## Dataset entries
[Start of Attachment]
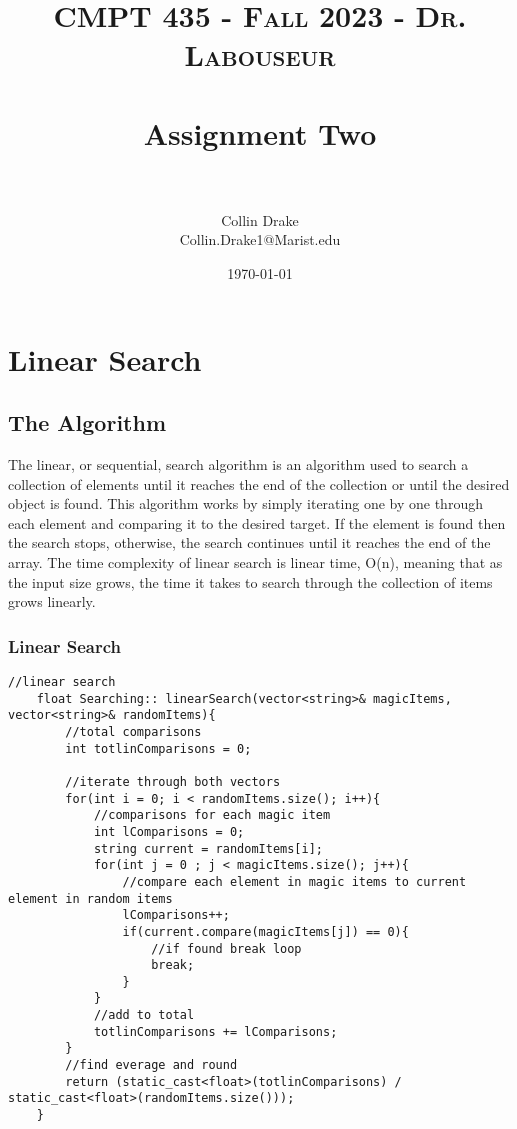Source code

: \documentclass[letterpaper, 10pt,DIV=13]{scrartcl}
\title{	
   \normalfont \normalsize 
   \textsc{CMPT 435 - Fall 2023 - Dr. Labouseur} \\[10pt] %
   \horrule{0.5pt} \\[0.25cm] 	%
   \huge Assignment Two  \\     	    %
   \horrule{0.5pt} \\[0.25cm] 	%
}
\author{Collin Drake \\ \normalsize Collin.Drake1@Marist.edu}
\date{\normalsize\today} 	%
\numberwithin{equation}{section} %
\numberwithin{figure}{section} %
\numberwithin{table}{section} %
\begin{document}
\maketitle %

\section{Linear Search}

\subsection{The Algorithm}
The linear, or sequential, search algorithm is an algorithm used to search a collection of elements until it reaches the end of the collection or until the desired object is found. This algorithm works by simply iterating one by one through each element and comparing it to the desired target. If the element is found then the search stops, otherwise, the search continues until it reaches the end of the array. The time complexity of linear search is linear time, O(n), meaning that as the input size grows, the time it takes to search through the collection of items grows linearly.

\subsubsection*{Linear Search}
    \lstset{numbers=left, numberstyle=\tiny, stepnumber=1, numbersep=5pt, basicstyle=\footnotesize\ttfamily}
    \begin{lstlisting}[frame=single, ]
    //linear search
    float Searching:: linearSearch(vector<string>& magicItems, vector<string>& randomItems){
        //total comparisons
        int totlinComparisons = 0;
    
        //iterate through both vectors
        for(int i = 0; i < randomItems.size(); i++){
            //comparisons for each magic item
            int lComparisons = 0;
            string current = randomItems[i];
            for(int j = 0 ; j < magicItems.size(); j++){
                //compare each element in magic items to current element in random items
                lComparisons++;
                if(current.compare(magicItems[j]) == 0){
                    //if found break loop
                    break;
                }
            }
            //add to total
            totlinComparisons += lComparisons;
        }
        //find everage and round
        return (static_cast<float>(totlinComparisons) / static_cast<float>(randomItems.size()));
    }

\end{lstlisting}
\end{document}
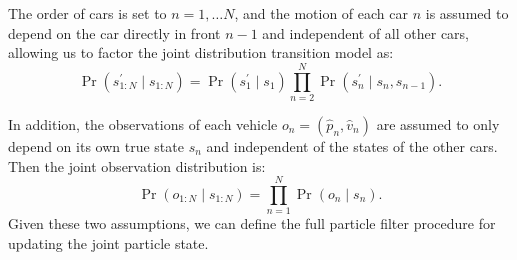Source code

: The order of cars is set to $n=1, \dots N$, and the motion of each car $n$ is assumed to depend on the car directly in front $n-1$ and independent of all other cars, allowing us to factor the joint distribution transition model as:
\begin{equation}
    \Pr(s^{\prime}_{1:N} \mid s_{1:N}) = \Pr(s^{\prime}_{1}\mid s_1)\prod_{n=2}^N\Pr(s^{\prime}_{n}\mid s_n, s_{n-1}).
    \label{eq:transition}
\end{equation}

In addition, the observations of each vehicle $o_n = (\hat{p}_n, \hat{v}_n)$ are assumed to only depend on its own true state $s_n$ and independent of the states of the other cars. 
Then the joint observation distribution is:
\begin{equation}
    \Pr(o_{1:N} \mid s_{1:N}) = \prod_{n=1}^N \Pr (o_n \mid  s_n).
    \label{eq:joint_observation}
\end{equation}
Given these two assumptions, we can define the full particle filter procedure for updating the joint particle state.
[End of Attachment]
## REQUIRED WORK
From the data above, count the lines that contain "found" and write only that count.

## SOLUTION TO THE PROBLEM
2